Re: Objectsize function visiting every element for alt-rep strings

Tierney, Luke
On Mon, 21 Jan 2019, Martin Maechler wrote:

>>>>>> Travers Ching
>>>>>>     on Tue, 15 Jan 2019 12:50:45 -0800 writes:
>
>    > I have a toy alt-rep string package that generates
>    > randomly seeded strings.  example: library(altstringisode)
>    > x <- altrandomStrings(1e8) head(x) [1]
>    > "2PN0bdwPY7CA8M06zVKEkhHgZVgtV1"
>    > "5PN2qmWqBlQ9wQj99nsQzldVI5ZuGX" ... etc object.size(1e8)
>
>    > Object.size will call the set_altstring_Elt_method for
>    > every single element, materializing (slowly) every element
>    > of the vector.  This is a problem mostly in R-studio since
>    > object.size is called automatically, defeating the purpose
>    > of alt-rep.

There is no sensible way in general to figure out how large the
strings would be without computing them.
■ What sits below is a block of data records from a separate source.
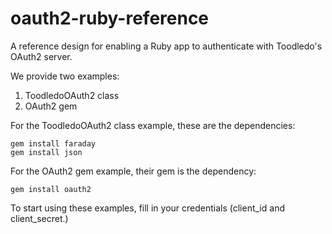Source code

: oauth2-ruby-reference
=====================

A reference design for enabling a Ruby app to authenticate with Toodledo's OAuth2 server.

We provide two examples:

1. ToodledoOAuth2 class
2. OAuth2 gem

For the ToodledoOAuth2 class example, these are the dependencies:

	gem install faraday
	gem install json

For the OAuth2 gem example, their gem is the dependency:

	gem install oauth2

To start using these examples, fill in your credentials (client_id and client_secret.)

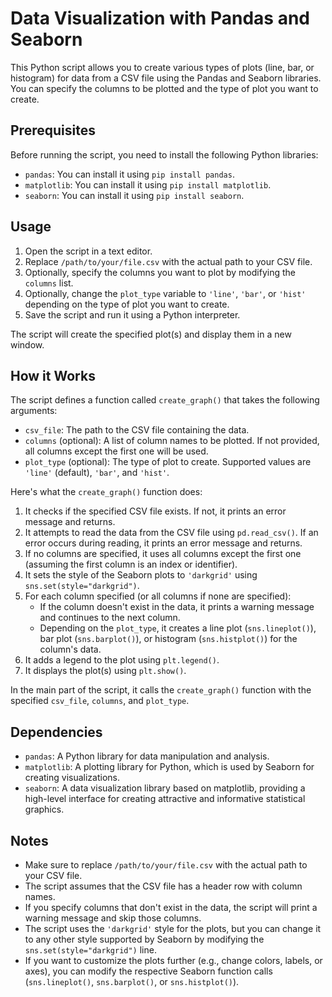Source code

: # Data Visualization with Pandas and Seaborn

This Python script allows you to create various types of plots (line, bar, or histogram) for data from a CSV file using the Pandas and Seaborn libraries. You can specify the columns to be plotted and the type of plot you want to create.

## Prerequisites

Before running the script, you need to install the following Python libraries:

- `pandas`: You can install it using `pip install pandas`.
- `matplotlib`: You can install it using `pip install matplotlib`.
- `seaborn`: You can install it using `pip install seaborn`.

## Usage

1. Open the script in a text editor.
2. Replace `/path/to/your/file.csv` with the actual path to your CSV file.
3. Optionally, specify the columns you want to plot by modifying the `columns` list.
4. Optionally, change the `plot_type` variable to `'line'`, `'bar'`, or `'hist'` depending on the type of plot you want to create.
5. Save the script and run it using a Python interpreter.

The script will create the specified plot(s) and display them in a new window.

## How it Works

The script defines a function called `create_graph()` that takes the following arguments:

- `csv_file`: The path to the CSV file containing the data.
- `columns` (optional): A list of column names to be plotted. If not provided, all columns except the first one will be used.
- `plot_type` (optional): The type of plot to create. Supported values are `'line'` (default), `'bar'`, and `'hist'`.

Here's what the `create_graph()` function does:

1. It checks if the specified CSV file exists. If not, it prints an error message and returns.
2. It attempts to read the data from the CSV file using `pd.read_csv()`. If an error occurs during reading, it prints an error message and returns.
3. If no columns are specified, it uses all columns except the first one (assuming the first column is an index or identifier).
4. It sets the style of the Seaborn plots to `'darkgrid'` using `sns.set(style="darkgrid")`.
5. For each column specified (or all columns if none are specified):
   - If the column doesn't exist in the data, it prints a warning message and continues to the next column.
   - Depending on the `plot_type`, it creates a line plot (`sns.lineplot()`), bar plot (`sns.barplot()`), or histogram (`sns.histplot()`) for the column's data.
6. It adds a legend to the plot using `plt.legend()`.
7. It displays the plot(s) using `plt.show()`.

In the main part of the script, it calls the `create_graph()` function with the specified `csv_file`, `columns`, and `plot_type`.

## Dependencies

- `pandas`: A Python library for data manipulation and analysis.
- `matplotlib`: A plotting library for Python, which is used by Seaborn for creating visualizations.
- `seaborn`: A data visualization library based on matplotlib, providing a high-level interface for creating attractive and informative statistical graphics.

## Notes

- Make sure to replace `/path/to/your/file.csv` with the actual path to your CSV file.
- The script assumes that the CSV file has a header row with column names.
- If you specify columns that don't exist in the data, the script will print a warning message and skip those columns.
- The script uses the `'darkgrid'` style for the plots, but you can change it to any other style supported by Seaborn by modifying the `sns.set(style="darkgrid")` line.
- If you want to customize the plots further (e.g., change colors, labels, or axes), you can modify the respective Seaborn function calls (`sns.lineplot()`, `sns.barplot()`, or `sns.histplot()`).
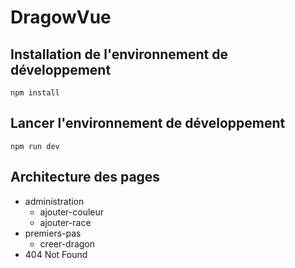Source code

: DragowVue
==
Installation de l'environnement de développement
-


    npm install
    

Lancer l'environnement de développement
-


    npm run dev
    
    
Architecture des pages
-

+ administration
  * ajouter-couleur
  * ajouter-race
+ premiers-pas
  * creer-dragon
+ 404 Not Found
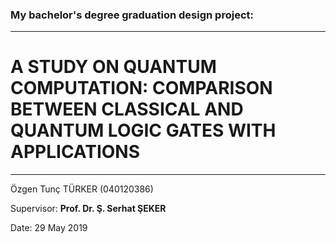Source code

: ### My bachelor's degree graduation design project:

---

# A STUDY ON QUANTUM COMPUTATION: COMPARISON BETWEEN CLASSICAL AND QUANTUM LOGIC GATES WITH APPLICATIONS
---


Özgen Tunç TÜRKER (040120386)

Supervisor: **Prof. Dr. Ş. Serhat ŞEKER**

Date: 29 May 2019
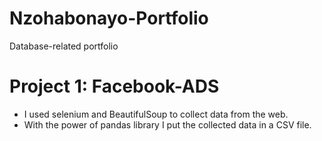 # Nzohabonayo-Portfolio
Database-related portfolio

# Project 1: Facebook-ADS
- I used selenium and BeautifulSoup to collect data from the web.
- With the power of pandas library I put the collected data in a CSV file.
There might be specifically
for a deferred sequence conversion but it would require a fair bit of
effort to figure out that would be better spent elsewhere.

I've never been a big fan of object.size since what it is trying to
compute isn't very well defined in the context of sharing and possible
internal state changes (even before ALTREP byte code compilation could
change the internals of a function [which object.size sees] and
assigning into environments or evaluating promises can change
environments [which object.size ignores]). The issue is not unlike the
one faced by identical(), which has a bunch of options for the
different ways objects can be identical, and might need even more.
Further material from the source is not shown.